The YASEP does not use a Load-Store architecture, where memory is accessed through specific instructions. Unlike the huge majority of existing processors, it accesses memory through registers, somewhat like the CDC6600 CPU (except that the YASEP's registers are not dedicated for reads or writes). This saves a bunch of opcodes, increases memory bandwidth per instruction and keeps the instructions orthogonal.
The YASEP is architected around 16 registers. Each of these registers can be of one of 4 types. Here is the list in physical order:
It's more complex than a traditional RISC architecture but this reduces the number of needed opcodes because each opcode can perform several different actions.
Only two status registers (Carry and Equal) are available, they are accessed only through the conditional instructions. The method to save and restore them (should an exception occur) is not yet defined.
R1, R2, R3, R4 and R5 are normal registers, just like in other RISC architectures. One can write and read from them, without any implicit side effect.
; Example 1 MOV 1234h R2 ; Set register R2 with the value 1234h ; Example 2 ADD 4 R1 ; R1 <- R1 + 4 ; Example 3 ADD 42 R1 R3 ; R3 <- R1 + 42
These register typically hold temporary results of computations, loop counters, function call parameters... The extended instruction form can also post-increment or post-decrement them.
This register is less usual : PC is the pointer to the currently executing instruction.
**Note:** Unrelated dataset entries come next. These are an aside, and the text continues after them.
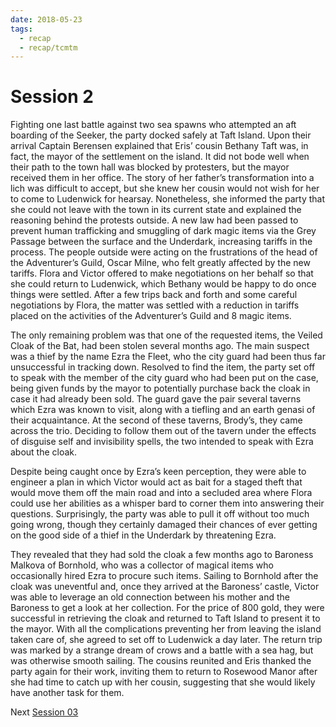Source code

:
 ```yaml
---
date: 2018-05-23
tags:
  - recap
  - recap/tcmtm
---
```

# Session 2

Fighting one last battle against two sea spawns who attempted an aft boarding of the Seeker, the party docked safely at Taft Island. Upon their arrival Captain Berensen explained that Eris’ cousin Bethany Taft was, in fact, the mayor of the settlement on the island. It did not bode well when their path to the town hall was blocked by protesters, but the mayor received them in her office. The story of her father’s transformation into a lich was difficult to accept, but she knew her cousin would not wish for her to come to Ludenwick for hearsay. Nonetheless, she informed the party that she could not leave with the town in its current state and explained the reasoning behind the protests outside. A new law had been passed to prevent human trafficking and smuggling of dark magic items via the Grey Passage between the surface and the Underdark, increasing tariffs in the process. The people outside were acting on the frustrations of the head of the Adventurer’s Guild, Oscar Milne, who felt greatly affected by the new tariffs. Flora and Victor offered to make negotiations on her behalf so that she could return to Ludenwick, which Bethany would be happy to do once things were settled. After a few trips back and forth and some careful negotiations by Flora, the matter was settled with a reduction in tariffs placed on the activities of the Adventurer’s Guild and 8 magic items.

The only remaining problem was that one of the requested items, the Veiled Cloak of the Bat, had been stolen several months ago. The main suspect was a thief by the name Ezra the Fleet, who the city guard had been thus far unsuccessful in tracking down. Resolved to find the item, the party set off to speak with the member of the city guard who had been put on the case, being given funds by the mayor to potentially purchase back the cloak in case it had already been sold. The guard gave the pair several taverns which Ezra was known to visit, along with a tiefling and an earth genasi of their acquaintance. At the second of these taverns, Brody’s, they came across the trio. Deciding to follow them out of the tavern under the effects of disguise self and invisibility spells, the two intended to speak with Ezra about the cloak.

Despite being caught once by Ezra’s keen perception, they were able to engineer a plan in which Victor would act as bait for a staged theft that would move them off the main road and into a secluded area where Flora could use her abilities as a whisper bard to corner them into answering their questions. Surprisingly, the party was able to pull it off without too much going wrong, though they certainly damaged their chances of ever getting on the good side of a thief in the Underdark by threatening Ezra.

They revealed that they had sold the cloak a few months ago to Baroness Malkova of Bornhold, who was a collector of magical items who occasionally hired Ezra to procure such items. Sailing to Bornhold after the cloak was uneventful and, once they arrived at the Baroness’ castle, Victor was able to leverage an old connection between his mother and the Baroness to get a look at her collection. For the price of 800 gold, they were successful in retrieving the cloak and returned to Taft Island to present it to the mayor. With all the complications preventing her from leaving the island taken care of, she agreed to set off to Ludenwick a day later. The return trip was marked by a strange dream of crows and a battle with a sea hag, but was otherwise smooth sailing. The cousins reunited and Eris thanked the party again for their work, inviting them to return to Rosewood Manor after she had time to catch up with her cousin, suggesting that she would likely have another task for them.

Next
[Session 03](Recaps/Through%20Caverns%20Measureless%20to%20Man/Session%2003.md)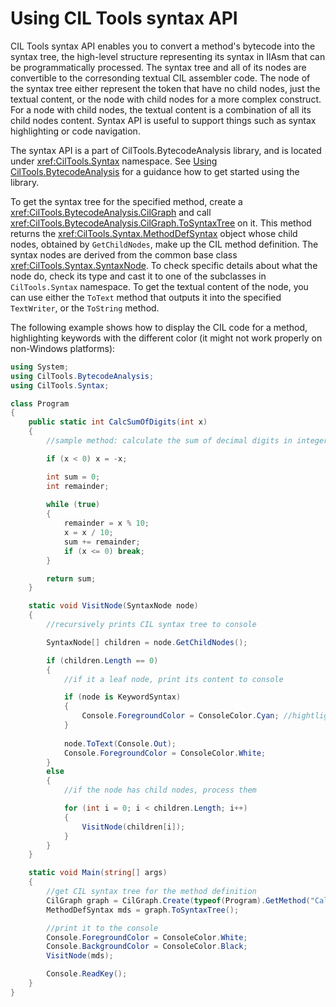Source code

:# Using CIL Tools syntax API

CIL Tools syntax API enables you to convert a method's bytecode into the syntax tree, the high-level structure representing its syntax in IlAsm that can be programmatically processed. The syntax tree and all of its nodes are convertible to the corresonding textual CIL assembler code. The node of the syntax tree either represent the token that have no child nodes, just the textual content, or the node with child nodes for a more complex construct. For a node with child nodes, the textual content is a combination of all its child nodes content. Syntax API is useful to support things such as syntax highlighting or code navigation.

The syntax API is a part of CilTools.BytecodeAnalysis library, and is located under <xref:CilTools.Syntax> namespace. See [Using CilTools.BytecodeAnalysis](./using-bytecode-analysis.md) for a guidance how to get started using the library.

To get the syntax tree for the specified method, create a <xref:CilTools.BytecodeAnalysis.CilGraph> and call <xref:CilTools.BytecodeAnalysis.CilGraph.ToSyntaxTree> on it. This method returns the <xref:CilTools.Syntax.MethodDefSyntax> object whose child nodes, obtained by `GetChildNodes`, make up the CIL method definition. The syntax nodes are derived from the common base class <xref:CilTools.Syntax.SyntaxNode>. To check specific details about what the node do, check its type and cast it to one of the subclasses in `CilTools.Syntax` namespace. To get the textual content of the node, you can use either the `ToText` method that outputs it into the specified `TextWriter`, or the `ToString` method.

The following example shows how to display the CIL code for a method, highlighting keywords with the different color (it might not work properly on non-Windows platforms):

```csharp
using System;
using CilTools.BytecodeAnalysis;
using CilTools.Syntax;

class Program
{
    public static int CalcSumOfDigits(int x)
    {
        //sample method: calculate the sum of decimal digits in integer

        if (x < 0) x = -x;

        int sum = 0; 
        int remainder;
        
        while (true)
        {
            remainder = x % 10;
            x = x / 10;            
            sum += remainder;
            if (x <= 0) break;
        }

        return sum;
    }

    static void VisitNode(SyntaxNode node)
    {
        //recursively prints CIL syntax tree to console

        SyntaxNode[] children = node.GetChildNodes();

        if (children.Length == 0)
        {
            //if it a leaf node, print its content to console

            if (node is KeywordSyntax)
            {
                Console.ForegroundColor = ConsoleColor.Cyan; //hightlight keywords
            }
            
            node.ToText(Console.Out);
            Console.ForegroundColor = ConsoleColor.White;
        }
        else
        {
            //if the node has child nodes, process them

            for (int i = 0; i < children.Length; i++)
            {
                VisitNode(children[i]);
            }
        }
    }

    static void Main(string[] args)
    {
        //get CIL syntax tree for the method definition
        CilGraph graph = CilGraph.Create(typeof(Program).GetMethod("CalcSumOfDigits"));
        MethodDefSyntax mds = graph.ToSyntaxTree();

        //print it to the console
        Console.ForegroundColor = ConsoleColor.White;
        Console.BackgroundColor = ConsoleColor.Black;
        VisitNode(mds);

        Console.ReadKey();
    }
}

```

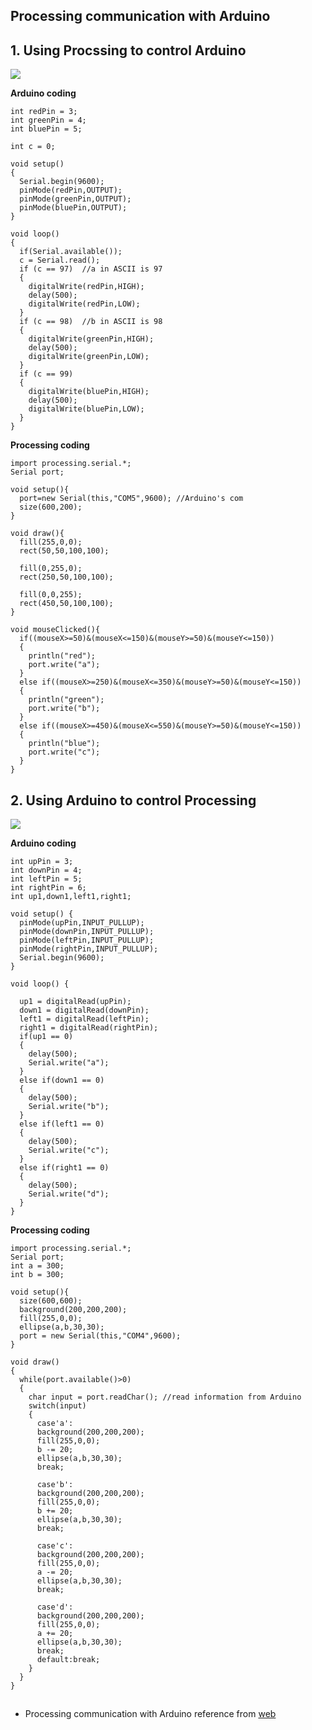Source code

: ## Processing communication with Arduino
## 1. Using Procssing  to control Arduino
![](https://gitlab.com/picbed/bed/uploads/a5a0f850c9da291e0183bc4212d13edc/atp2.png)

**Arduino coding**
```
int redPin = 3;
int greenPin = 4;
int bluePin = 5;

int c = 0;

void setup()
{
  Serial.begin(9600);  
  pinMode(redPin,OUTPUT);
  pinMode(greenPin,OUTPUT);
  pinMode(bluePin,OUTPUT);
}

void loop()
{
  if(Serial.available());
  c = Serial.read();
  if (c == 97)  //a in ASCII is 97
  {
    digitalWrite(redPin,HIGH);   
    delay(500);
    digitalWrite(redPin,LOW); 
  }
  if (c == 98)  //b in ASCII is 98
  {
    digitalWrite(greenPin,HIGH);   
    delay(500);
    digitalWrite(greenPin,LOW);    
  }
  if (c == 99)  
  {
    digitalWrite(bluePin,HIGH);   
    delay(500);
    digitalWrite(bluePin,LOW);
  }
}

```
**Processing coding**
```
import processing.serial.*;
Serial port;

void setup(){
  port=new Serial(this,"COM5",9600); //Arduino's com
  size(600,200);
}

void draw(){
  fill(255,0,0);
  rect(50,50,100,100);
  
  fill(0,255,0);
  rect(250,50,100,100);
  
  fill(0,0,255);
  rect(450,50,100,100);  
}

void mouseClicked(){
  if((mouseX>=50)&(mouseX<=150)&(mouseY>=50)&(mouseY<=150))
  {
    println("red");
    port.write("a");
  }
  else if((mouseX>=250)&(mouseX<=350)&(mouseY>=50)&(mouseY<=150))
  {
    println("green");
    port.write("b");
  }
  else if((mouseX>=450)&(mouseX<=550)&(mouseY>=50)&(mouseY<=150))
  {
    println("blue");
    port.write("c");
  }
}

```


## 2. Using Arduino  to control Processing
![](https://gitlab.com/picbed/bed/uploads/ae08dcc49e8b1cdb1ba769f379c9069c/pta.png)

**Arduino coding**
```
int upPin = 3;
int downPin = 4;
int leftPin = 5;
int rightPin = 6; 
int up1,down1,left1,right1;

void setup() {
  pinMode(upPin,INPUT_PULLUP);
  pinMode(downPin,INPUT_PULLUP);
  pinMode(leftPin,INPUT_PULLUP);
  pinMode(rightPin,INPUT_PULLUP);
  Serial.begin(9600);  
}

void loop() {
  
  up1 = digitalRead(upPin);
  down1 = digitalRead(downPin);
  left1 = digitalRead(leftPin);
  right1 = digitalRead(rightPin);  
  if(up1 == 0)
  {
    delay(500);
    Serial.write("a");
  }
  else if(down1 == 0)
  {
    delay(500);
    Serial.write("b");
  }
  else if(left1 == 0)
  {
    delay(500);
    Serial.write("c");
  }
  else if(right1 == 0)
  {
    delay(500);
    Serial.write("d");
  }
}
```

**Processing coding**

```
import processing.serial.*;
Serial port;
int a = 300;
int b = 300;  

void setup(){
  size(600,600);
  background(200,200,200);
  fill(255,0,0);
  ellipse(a,b,30,30); 
  port = new Serial(this,"COM4",9600);
}

void draw()
{
  while(port.available()>0)
  {
    char input = port.readChar(); //read information from Arduino 
    switch(input)
    {
      case'a':      
      background(200,200,200);
      fill(255,0,0); 
      b -= 20; 
      ellipse(a,b,30,30); 
      break;
      
      case'b':      
      background(200,200,200);
      fill(255,0,0); 
      b += 20;
      ellipse(a,b,30,30);
      break;  
      
      case'c':      
      background(200,200,200);
      fill(255,0,0); 
      a -= 20;
      ellipse(a,b,30,30); 
      break;
      
      case'd':      
      background(200,200,200);
      fill(255,0,0); 
      a += 20;
      ellipse(a,b,30,30); 
      break;
      default:break;
    }
  }
}
```
##

* Processing communication with Arduino reference from  [web](https://blog.csdn.net/weixin_45037820/article/details/95666523)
It is automatically incremented (by 2 or 4, depending on the instruction length) after each new instruction, and can be read and written by a program.
; Example : ADD 1234h PC A1 ; load the address PC+1234h into A1
; Example 1 MOV 1234h PC ; Jump to address 1234h ; Example 2 ADD 6 PC ; Jump to PC+6 ; Example 3 ADD 32 R1 PC ; Jump to R1+32
The YASEP's instructions are encoded on 2 or 4 bytes but all addresses have a byte granularity and the instructions are always aligned on even addresses, so the LSB of the address is always implicitly equal to 0.
However do not rely on this: writing an odd address to the PC could result in a CPU freeze/hang, to a software trap or even reboot. The LSB is a reserved bit, "nothing" may happen but always keep it clear!
A1, A2, A3, A4 and A5 are the "address registers". They contain the address where data will be read or written in memory. The extended instruction form can also post-increment or post-decrement them.
D1, D2, D3, D4 and D5 are the "Data registers" and they are closely related to the Address registers : A1 is bound to D1, A2 to D2 etc.
Each data register contains the value of the memory pointed by the associated Address register, the property Dx=memory[Ax] is preserved by the CPU for each pair (unless pointers are aliased).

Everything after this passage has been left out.